Online advertising growth is grinding to a halt at newspapers, where many U.S. papers are cutting print and focusing on ramping up their digital offerings, Reuters reported Thursday.
Digital ad revenue increased only 1 percent year-on-year in the first quarter at U.S. newspapers. It was the fifth quarter in a row seeing declining growth, the Newspaper Association of America announced, according to Reuters. The stalling digital ad growth is due to a surplus of ad space, an increasing number of ads being sold at rock bottom prices and the poor U.S. economy.

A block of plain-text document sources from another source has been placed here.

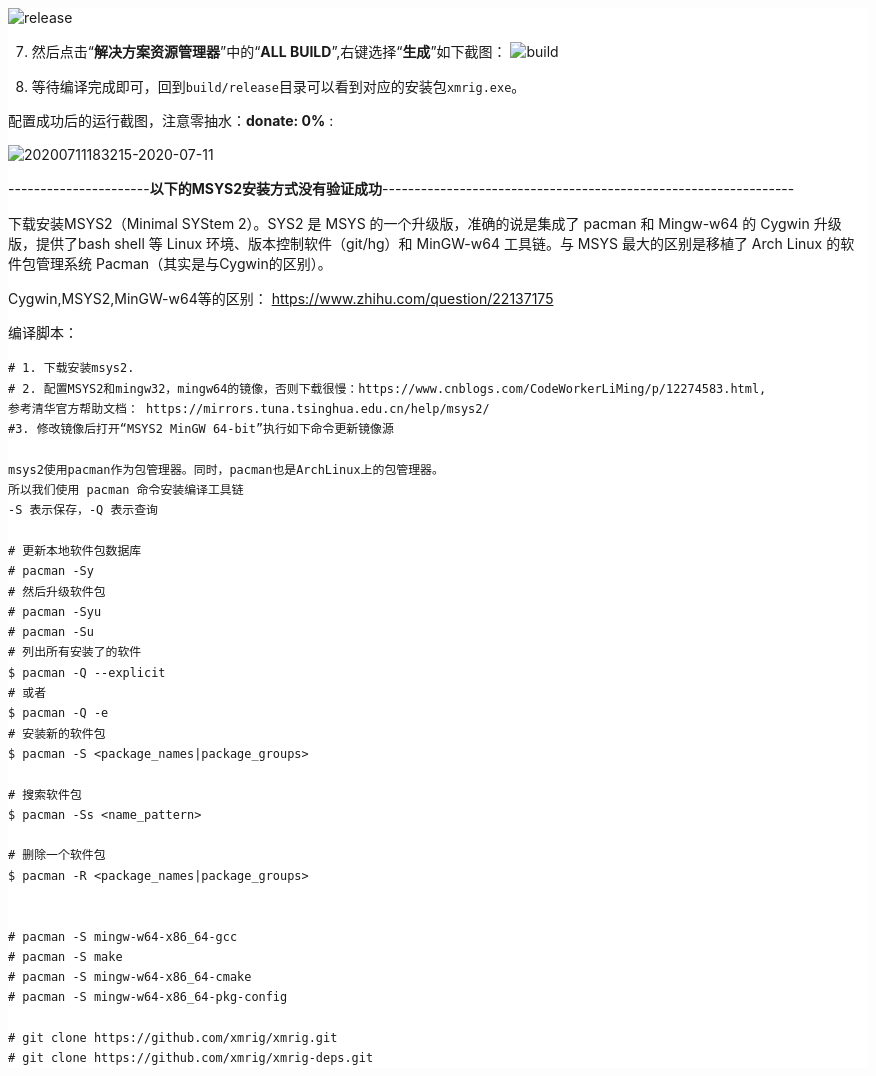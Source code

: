 ![release](https://raw.githubusercontent.com/alterhu2020/StorageHub/master/img/release.jpg)

7. 然后点击“**解决方案资源管理器**”中的“**ALL BUILD**”,右键选择“**生成**”如下截图：
![build](https://raw.githubusercontent.com/alterhu2020/StorageHub/master/img/build.png)

8. 等待编译完成即可，回到`build/release`目录可以看到对应的安装包`xmrig.exe`。

配置成功后的运行截图，注意零抽水：**donate: 0%** :

![20200711183215-2020-07-11](https://raw.githubusercontent.com/alterhu2020/StorageHub/master/img/20200711183215-2020-07-11.png)

----------------------**以下的MSYS2安装方式没有验证成功**----------------------------------------------------------------

下载安装MSYS2（Minimal SYStem 2）。SYS2 是 MSYS 的一个升级版，准确的说是集成了 pacman 和 Mingw-w64 的 Cygwin 升级版，提供了bash shell 等 Linux 环境、版本控制软件（git/hg）和 MinGW-w64 工具链。与 MSYS 最大的区别是移植了 Arch Linux 的软件包管理系统 Pacman（其实是与Cygwin的区别）。

Cygwin,MSYS2,MinGW-w64等的区别： <https://www.zhihu.com/question/22137175>

编译脚本：

```
# 1. 下载安装msys2.
# 2. 配置MSYS2和mingw32，mingw64的镜像，否则下载很慢：https://www.cnblogs.com/CodeWorkerLiMing/p/12274583.html,
参考清华官方帮助文档： https://mirrors.tuna.tsinghua.edu.cn/help/msys2/
#3. 修改镜像后打开“MSYS2 MinGW 64-bit”执行如下命令更新镜像源

msys2使用pacman作为包管理器。同时，pacman也是ArchLinux上的包管理器。
所以我们使用 pacman 命令安装编译工具链
-S 表示保存，-Q 表示查询

# 更新本地软件包数据库
# pacman -Sy
# 然后升级软件包
# pacman -Syu
# pacman -Su
# 列出所有安装了的软件
$ pacman -Q --explicit
# 或者
$ pacman -Q -e
# 安装新的软件包
$ pacman -S <package_names|package_groups>

# 搜索软件包
$ pacman -Ss <name_pattern>

# 删除一个软件包
$ pacman -R <package_names|package_groups>


# pacman -S mingw-w64-x86_64-gcc
# pacman -S make
# pacman -S mingw-w64-x86_64-cmake
# pacman -S mingw-w64-x86_64-pkg-config

# git clone https://github.com/xmrig/xmrig.git
# git clone https://github.com/xmrig/xmrig-deps.git

```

While these three things are contributing to a poor environment for digital ads overall, “the real culprit is falling prices,” Poynter’s Rick Edmonds opined. The situation would be helped if newspapers would “stop selling through ad exchanges and to use better targeting and other strategies to create premium-priced ad placements.”
And unsurprisingly, print ad revenues aren’t faring so well either.
In 2011, ad revenue for print newspapers dropped to US$20.7 billion. Adjusted for inflation, it’s the lowest annual ad revenue for newspapers since 1951, figures from the Newspaper Association of America show, according to the Oregon Business Report.
Adjusted for inflation, 1950’s yearly newspaper ad revenue was about $20 billion, and in 2000 it reached $63.5 billion. Then, just 11 years later, it was back to the $20 billion mark, the Report explained.
“Revenue declines are relentless, and industry efforts to grow the digital business and reduce costs are not sufficient to offset pricing pressure and print volume losses,” concluded Moody’s senior credit officer John Puchalla, who gave the entire newspaper industry a “negative” outlook, according to MediaDailyNews.